Current Noise from a Magnetic Moment in a Helical Edge

We calculate the two-terminal current noise generated by a magnetic moment coupled to a helical edge of a two-dimensional topological insulator. When the system is symmetric with respect to in-plane spin rotation, the noise is dominated by the Nyquist component even in the presence of a voltage bias $V$. The corresponding noise spectrum $S(V,\omega )$ is determined by a modified fluctuation-dissipation theorem with the differential conductance $G(V,\omega )$ in place of the linear one. The differential noise $\partial S/\partial V$, commonly measured in experiments, is strongly dependent on frequency on a small scale ${\tau }_K^{-1}\ll T$ set by the Korringa relaxation rate of the local moment. This is in stark contrast to the case of conventional mesoscopic conductors where $\partial S/\partial V$ is frequency independent and defined by the shot noise.
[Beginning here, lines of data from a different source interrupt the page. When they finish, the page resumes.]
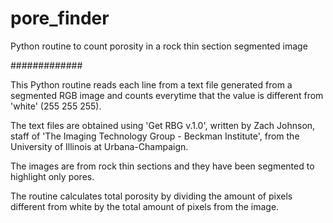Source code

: # pore_finder
Python routine to count porosity in a rock thin section segmented image

#############

This Python routine reads each line from a text file generated from a segmented RGB image and counts everytime that the value is different from 'white' (255 255 255).

The text files are obtained using 'Get RBG v.1.0', written by Zach Johnson, staff of 'The Imaging Technology Group - Beckman Institute', from the University of Illinois at Urbana-Champaign.

The images are from rock thin sections and they have been segmented to highlight only pores.

The routine calculates total porosity by dividing the amount of pixels different from white by the total amount of pixels from the image.
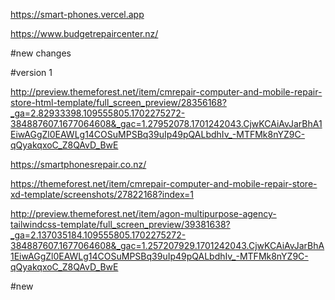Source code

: https://smart-phones.vercel.app




https://www.budgetrepaircenter.nz/

#new changes



#version 1



http://preview.themeforest.net/item/cmrepair-computer-and-mobile-repair-store-html-template/full_screen_preview/28356168?_ga=2.82933398.109555805.1702275272-384887607.1677064608&_gac=1.27952078.1701242043.CjwKCAiAvJarBhA1EiwAGgZl0EAWLg14COSuMPSBq39uIp49pQALbdhIv_-MTFMk8nYZ9C-qQyakqxoC_Z8QAvD_BwE


https://smartphonesrepair.co.nz/



https://themeforest.net/item/cmrepair-computer-and-mobile-repair-store-xd-template/screenshots/27822168?index=1


http://preview.themeforest.net/item/agon-multipurpose-agency-tailwindcss-template/full_screen_preview/39381638?_ga=2.137035184.109555805.1702275272-384887607.1677064608&_gac=1.257207929.1701242043.CjwKCAiAvJarBhA1EiwAGgZl0EAWLg14COSuMPSBq39uIp49pQALbdhIv_-MTFMk8nYZ9C-qQyakqxoC_Z8QAvD_BwE

#new

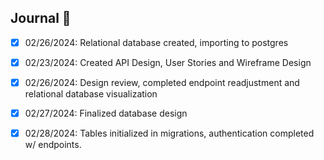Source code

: ## Journal 📕

-   [x] 02/26/2024: Relational database created, importing to postgres

-   [x] 02/23/2024: Created API Design, User Stories and Wireframe Design

-   [x] 02/26/2024: Design review, completed endpoint readjustment and relational database visualization

-   [x] 02/27/2024: Finalized database design

-   [x] 02/28/2024: Tables initialized in migrations, authentication completed w/ endpoints.
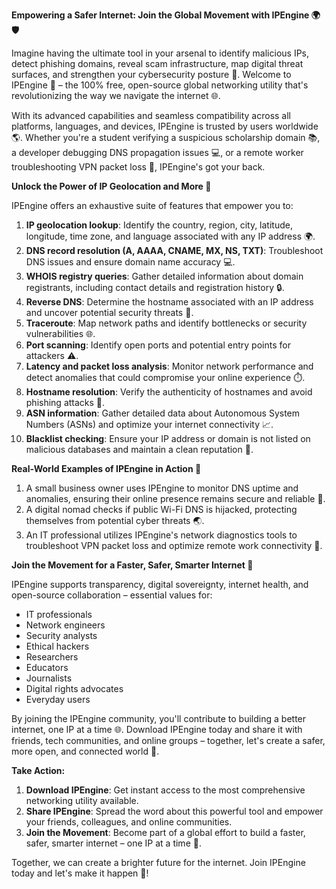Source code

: **Empowering a Safer Internet: Join the Global Movement with IPEngine 🌍🛡️**

Imagine having the ultimate tool in your arsenal to identify malicious IPs, detect phishing domains, reveal scam infrastructure, map digital threat surfaces, and strengthen your cybersecurity posture 🔐. Welcome to IPEngine 🚀 – the 100% free, open-source global networking utility that's revolutionizing the way we navigate the internet 🌐.

With its advanced capabilities and seamless compatibility across all platforms, languages, and devices, IPEngine is trusted by users worldwide 🌎. Whether you're a student verifying a suspicious scholarship domain 📚, a developer debugging DNS propagation issues 💻, or a remote worker troubleshooting VPN packet loss 📡, IPEngine's got your back.

**Unlock the Power of IP Geolocation and More 🔑**

IPEngine offers an exhaustive suite of features that empower you to:

1. **IP geolocation lookup**: Identify the country, region, city, latitude, longitude, time zone, and language associated with any IP address 🌍.
2. **DNS record resolution (A, AAAA, CNAME, MX, NS, TXT)**: Troubleshoot DNS issues and ensure domain name accuracy 💻.
3. **WHOIS registry queries**: Gather detailed information about domain registrants, including contact details and registration history 🔒.
4. **Reverse DNS**: Determine the hostname associated with an IP address and uncover potential security threats 🚨.
5. **Traceroute**: Map network paths and identify bottlenecks or security vulnerabilities 🌐.
6. **Port scanning**: Identify open ports and potential entry points for attackers ⚠️.
7. **Latency and packet loss analysis**: Monitor network performance and detect anomalies that could compromise your online experience ⏱️.
8. **Hostname resolution**: Verify the authenticity of hostnames and avoid phishing attacks 🔑.
9. **ASN information**: Gather detailed data about Autonomous System Numbers (ASNs) and optimize your internet connectivity 📈.
10. **Blacklist checking**: Ensure your IP address or domain is not listed on malicious databases and maintain a clean reputation 🚫.

**Real-World Examples of IPEngine in Action 🌟**

1. A small business owner uses IPEngine to monitor DNS uptime and anomalies, ensuring their online presence remains secure and reliable 💼.
2. A digital nomad checks if public Wi-Fi DNS is hijacked, protecting themselves from potential cyber threats 🌏.
3. An IT professional utilizes IPEngine's network diagnostics tools to troubleshoot VPN packet loss and optimize remote work connectivity 📡.

**Join the Movement for a Faster, Safer, Smarter Internet 🔗**

IPEngine supports transparency, digital sovereignty, internet health, and open-source collaboration – essential values for:

* IT professionals
* Network engineers
* Security analysts
* Ethical hackers
* Researchers
* Educators
* Journalists
* Digital rights advocates
* Everyday users

By joining the IPEngine community, you'll contribute to building a better internet, one IP at a time 🌐. Download IPEngine today and share it with friends, tech communities, and online groups – together, let's create a safer, more open, and connected world 🔗.

**Take Action:**

1. **Download IPEngine**: Get instant access to the most comprehensive networking utility available.
2. **Share IPEngine**: Spread the word about this powerful tool and empower your friends, colleagues, and online communities.
3. **Join the Movement**: Become part of a global effort to build a faster, safer, smarter internet – one IP at a time 🚀.

Together, we can create a brighter future for the internet. Join IPEngine today and let's make it happen 🔗!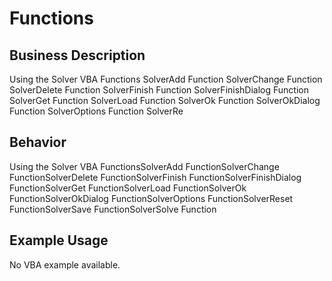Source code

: # Functions

## Business Description
Using the Solver VBA Functions SolverAdd Function SolverChange Function SolverDelete Function SolverFinish Function SolverFinishDialog Function SolverGet Function SolverLoad Function SolverOk Function SolverOkDialog Function SolverOptions Function SolverRe

## Behavior
Using the Solver VBA FunctionsSolverAdd FunctionSolverChange FunctionSolverDelete FunctionSolverFinish FunctionSolverFinishDialog FunctionSolverGet FunctionSolverLoad FunctionSolverOk FunctionSolverOkDialog FunctionSolverOptions FunctionSolverReset FunctionSolverSave FunctionSolverSolve Function

## Example Usage
No VBA example available.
In a helical edge, a violation of the spin-rotation symmetry leads to the shot noise, which becomes important only at a high bias. Uncharacteristically for a fermion system, this noise in the backscattered current is super-Poissonian.

Figure 1

The low-frequency differential noise $\partial S/\partial V$, commonly measured by using bias modulation technique. At moderately low bias $eV\lesssim 4T$ and $\omega \gtrsim {\tau }_K^{-1}$, the main contribution to $\partial S/\partial V$ comes from the equilibrium noise, Eq. (1); the shot noise is smaller by a factor $(\delta J/J{)}^2$. At higher bias, the equilibrium noise contribution falls off exponentially with $eV/T$, and $\partial S/\partial V$ is dominated by the shot noise, Eq. (7). Here $\delta J=0.5J$, and the spin-flip rate ${\tau }_K^{-1}=0.025\mathrm{T}$ at $V=0$.

Figure 2

Super-Poissonian shot noise in the backscattered current $\delta I$. At large bias $eV\gg T$, the local spin spends most of its time in the quasiequilibrium state $\uparrow$, $⟨S_z⟩=1/2$. At random times, on average once per time $\tau \propto 1/J_{--}^2$, the exchange term $\delta J_{--}{S}_{-}{s}_{-}+\mathrm{H}.\mathrm{c}.$ backscatters one electron and flips the localized spin ($\uparrow \to \downarrow$ in figure). After a short time ${\tau }_K\ll \tau$, the local moment relaxes to its quasiequilibrium state ($\downarrow \to \uparrow$). In this process, another electron is scattered back. Since $\tau \gg {\tau }_K$, the time-averaged backscattered current is $2e/\tau$ and the effective backscattered charge is $2e$ when probed at frequencies $\omega \ll 1/{\tau }_K$.